Una vasta operazione di controllo e monitoraggio ha interessato, nella serata di ieri (4 marzo), le aree dell’ospedale di Perugia. Il servizio interforze, scattato a seguito di varie segnalazioni, ha visto impegnati in modo coordinato agenti della Polizia di Stato, carabinieri e Guardia di Finanza, con l’obiettivo di restituire decoro e sicurezza a un luogo fondamentale per la salute pubblica.
L’operazione si è resa necessaria per porre fine a una situazione di degrado ormai sistematica: bivacchi e stazionamenti abusivi all’interno dei locali sanitari che, di fatto, impedivano la piena fruizione dei servizi da parte dei pazienti e dei loro familiari, alimentando un diffuso senso di insicurezza.
Nel corso dei controlli, le forze dell’ordine hanno identificato 16 cittadini stranieri, tutti regolari sul territorio nazionale ma con precedenti . Per 15 di loro sono scattati immediati ordini di allontanamento dalle aree comuni dell’ospedale.
Il bilancio dell’attività registra anche una denuncia all’Autorità Giudiziaria. Un uomo è stato infatti sorpreso all’interno del perimetro ospedaliero nonostante fosse già destinatario di un provvedimento di DACUR (il cosiddetto Daspo Urbano). La palese violazione della misura restrittiva, che gli vietava l’accesso a determinate aree della città, ha fatto scattare il deferimento immediato.

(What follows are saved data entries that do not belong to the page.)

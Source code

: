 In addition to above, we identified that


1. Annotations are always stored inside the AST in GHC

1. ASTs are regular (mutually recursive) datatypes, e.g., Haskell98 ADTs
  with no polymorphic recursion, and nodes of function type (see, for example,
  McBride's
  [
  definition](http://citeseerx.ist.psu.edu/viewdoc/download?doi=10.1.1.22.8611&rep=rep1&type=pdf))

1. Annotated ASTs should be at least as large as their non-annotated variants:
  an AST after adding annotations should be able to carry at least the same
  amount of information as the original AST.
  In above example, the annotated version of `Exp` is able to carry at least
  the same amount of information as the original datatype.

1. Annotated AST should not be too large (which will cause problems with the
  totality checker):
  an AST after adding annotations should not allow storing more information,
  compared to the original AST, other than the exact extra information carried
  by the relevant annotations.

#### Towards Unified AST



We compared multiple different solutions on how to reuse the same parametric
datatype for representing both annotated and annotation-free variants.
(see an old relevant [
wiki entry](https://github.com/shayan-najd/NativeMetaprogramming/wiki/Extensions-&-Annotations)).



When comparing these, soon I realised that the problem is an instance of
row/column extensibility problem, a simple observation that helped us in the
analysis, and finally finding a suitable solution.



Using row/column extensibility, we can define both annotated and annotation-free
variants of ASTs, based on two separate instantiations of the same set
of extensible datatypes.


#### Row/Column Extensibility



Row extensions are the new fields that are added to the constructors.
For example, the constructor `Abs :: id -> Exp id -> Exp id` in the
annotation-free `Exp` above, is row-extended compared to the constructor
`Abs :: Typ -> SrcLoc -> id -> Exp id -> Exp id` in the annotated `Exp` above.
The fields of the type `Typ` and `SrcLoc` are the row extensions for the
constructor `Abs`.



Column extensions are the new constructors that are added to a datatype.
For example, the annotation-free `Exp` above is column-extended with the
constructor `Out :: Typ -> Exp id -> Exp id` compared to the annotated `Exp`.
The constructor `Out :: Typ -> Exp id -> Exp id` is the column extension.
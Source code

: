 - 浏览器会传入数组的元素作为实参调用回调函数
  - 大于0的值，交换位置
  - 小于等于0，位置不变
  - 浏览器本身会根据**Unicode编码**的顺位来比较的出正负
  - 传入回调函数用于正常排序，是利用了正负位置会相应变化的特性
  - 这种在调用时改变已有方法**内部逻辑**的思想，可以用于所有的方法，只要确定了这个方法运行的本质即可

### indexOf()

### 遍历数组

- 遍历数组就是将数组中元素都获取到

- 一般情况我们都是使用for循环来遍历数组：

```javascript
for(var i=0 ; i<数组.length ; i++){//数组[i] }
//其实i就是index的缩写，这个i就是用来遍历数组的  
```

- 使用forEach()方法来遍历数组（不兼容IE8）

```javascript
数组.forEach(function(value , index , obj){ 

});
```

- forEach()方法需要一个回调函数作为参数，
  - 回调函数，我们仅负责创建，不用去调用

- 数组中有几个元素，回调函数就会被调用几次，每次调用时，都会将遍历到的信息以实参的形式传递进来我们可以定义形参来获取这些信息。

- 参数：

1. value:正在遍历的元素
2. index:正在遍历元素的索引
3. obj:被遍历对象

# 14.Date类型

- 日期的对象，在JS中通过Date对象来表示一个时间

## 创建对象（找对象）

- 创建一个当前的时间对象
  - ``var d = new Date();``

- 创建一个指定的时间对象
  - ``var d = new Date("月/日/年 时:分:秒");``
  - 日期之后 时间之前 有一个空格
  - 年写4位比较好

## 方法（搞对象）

L’intervento non ha avuto solo un carattere repressivo. Fondamentale è stata la collaborazione del P.I.S. (Pronto Intervento Sociale), i cui operatori hanno affiancato le divise per analizzare le singole situazioni di marginalità. Alle persone rintracciate in stato di necessità sono state offerte soluzioni alloggiative alternative e l’inserimento in percorsi di assistenza presso le strutture di accoglienza cittadine.